In a society where “digging a single well” was considered an ideal virtue, the phenomenon of working more than one job has been a cultural eye-opener. For many salaried office workers it has also quelled their fears about starting a new business.
While money is a secondary concern for people like Ms. Park, most Koreans moonlight for the extra income, not the self-fulfillment.
“Many Koreans who experienced the 󞩽-98] foreign exchange crisis have come to the realization that they cannot depend on their companies forever,” said Jo Won-hyun, a member of the Daum club. Mr. Jo, 32, works full-time in the marketing department of an online newspaper and runs a Web site specializing in distributing live king crabs to seafood restaurants. “We watched as senior employees who worked 15 years for the company get laid off over night during the restructuring. By starting a business while keeping your main job, you have a back-up.”
Jung Jin-young, a 24-year-old Web designer at an Internet firm in Daegu, agrees. “I didn’t want to give up my dream in design, but I am growing anxious about my full-time job,” said Ms. Jung, who is preparing to start an on-line agency that sets up promotional Web sites for companies as many IT firms are cutting staff.
“I have the technical insight and am familiar with the industry,” Ms. Jung said with a degree of confidence. “I don’t need to invest a lot of money. All I need for now is to print some business cards.”
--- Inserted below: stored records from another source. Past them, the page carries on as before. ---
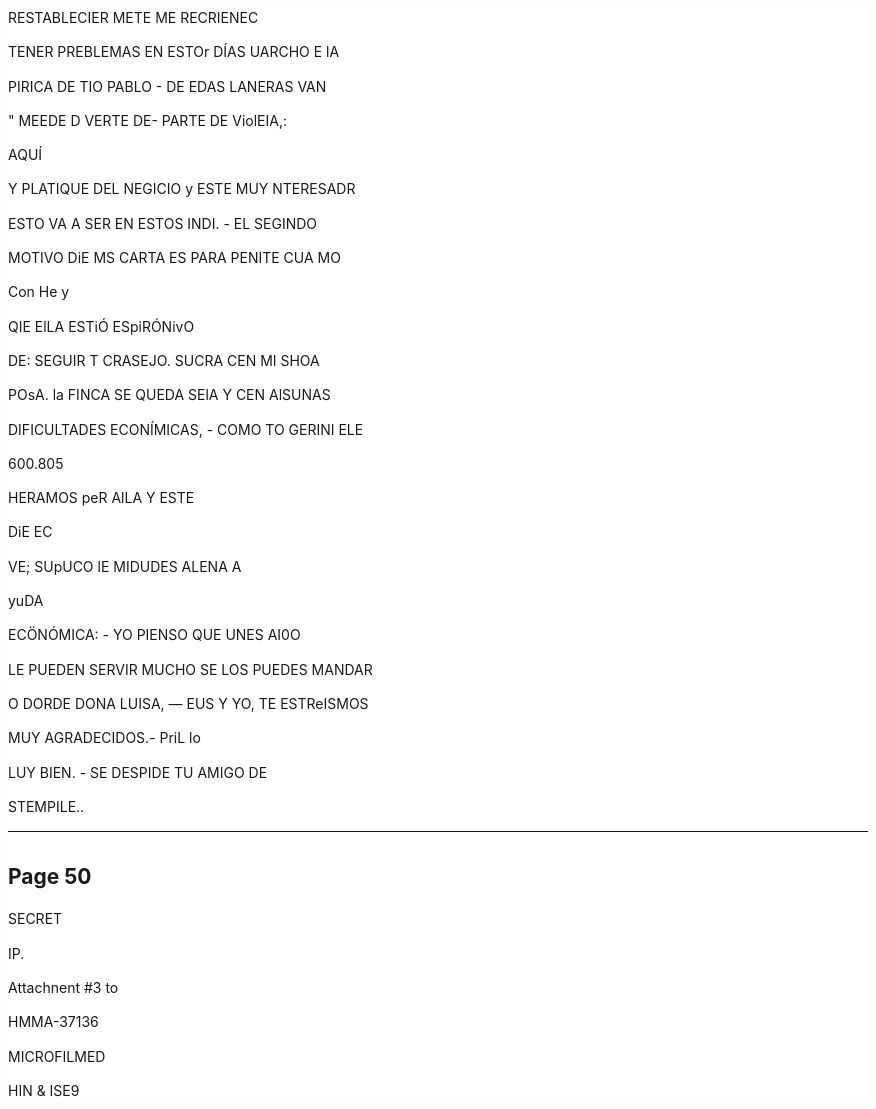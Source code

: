 RESTABLECIER METE ME RECRIENEC

TENER PREBLEMAS EN ESTOr DÍAS UARCHO E lA

PIRICA DE TIO PABLO - DE EDAS LANERAS VAN

" MEEDE D VERTE DE- PARTE DE ViolEIA,:

AQUÍ

Y PLATIQUE DEL NEGICIO y ESTE MUY NTERESADR

ESTO VA A SER EN ESTOS INDI. - EL SEGINDO

MOTIVO DiE MS CARTA ES PARA PENITE CUA MO

Con He y

QIE ElLA ESTiÓ ESpiRÓNivO

DE: SEGUIR T CRASEJO. SUCRA CEN MI SHOA

POsA. la FINCA SE QUEDA SElA Y CEN AlSUNAS

DIFICULTADES ECONÍMICAS, - COMO TO GERINI ELE

600.805

HERAMOS peR AlLA Y ESTE

DiE EC

VE; SUpUCO lE MIDUDES ALENA A

yuDA

ECÖNÓMICA: - YO PIENSO QUE UNES AI0O

LE PUEDEN SERVIR MUCHO SE LOS PUEDES MANDAR

O DORDE DONA LUISA, — EUS Y YO, TE ESTReISMOS

MUY AGRADECIDOS.- PriL lo

LUY BIEN. - SE DESPIDE TU AMIGO DE

STEMPILE..

---

## Page 50

SECRET

IP.

Attachnent #3 to

HMMA-37136

MICROFILMED

HIN & ISE9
Ms. Jung may be too optimistic. Mr. Jo, the marketer and crab distributor, said it’s extremely challenging to handle both jobs. It means sacrificing weekends and sleep, not to mention family obligations, he says.
“My face has gotten noticeably thinner since I started my side job because I’ve had to stay awake so many nights to take care of my own business and then head off to work in the morning,” Mr. Jo said. “But I do it for my dream. I want to be financially independent so that I’ll be able to spend more time with my family when I get older.”

Before starting a side venture:
1. If you have a business idea, get licensed in the field. If the license is not issued by the government, do your homework to find out if it’s a reputable industry.
2. Collect up-to-date information about your field and build a database.
3. Plan your budget. In the worst-case scenario, you could run out of funding for your own endeavor while losing your main job because you’re too focused on your own business.
4. Think about promotion strategies if you’re planning to work from home or start a business that doesn’t require a storefront. Get used to networking in cyber space and offline.
5. Take care of your health. Don’t spend your off-work hours drinking. Without a healthy body, you won’t last more than a year.
6. Ask for support, or at least approval, from your family. You’ll spend less time with your family once you start your second job. It’s also a good idea to ask your family members to help with your new business.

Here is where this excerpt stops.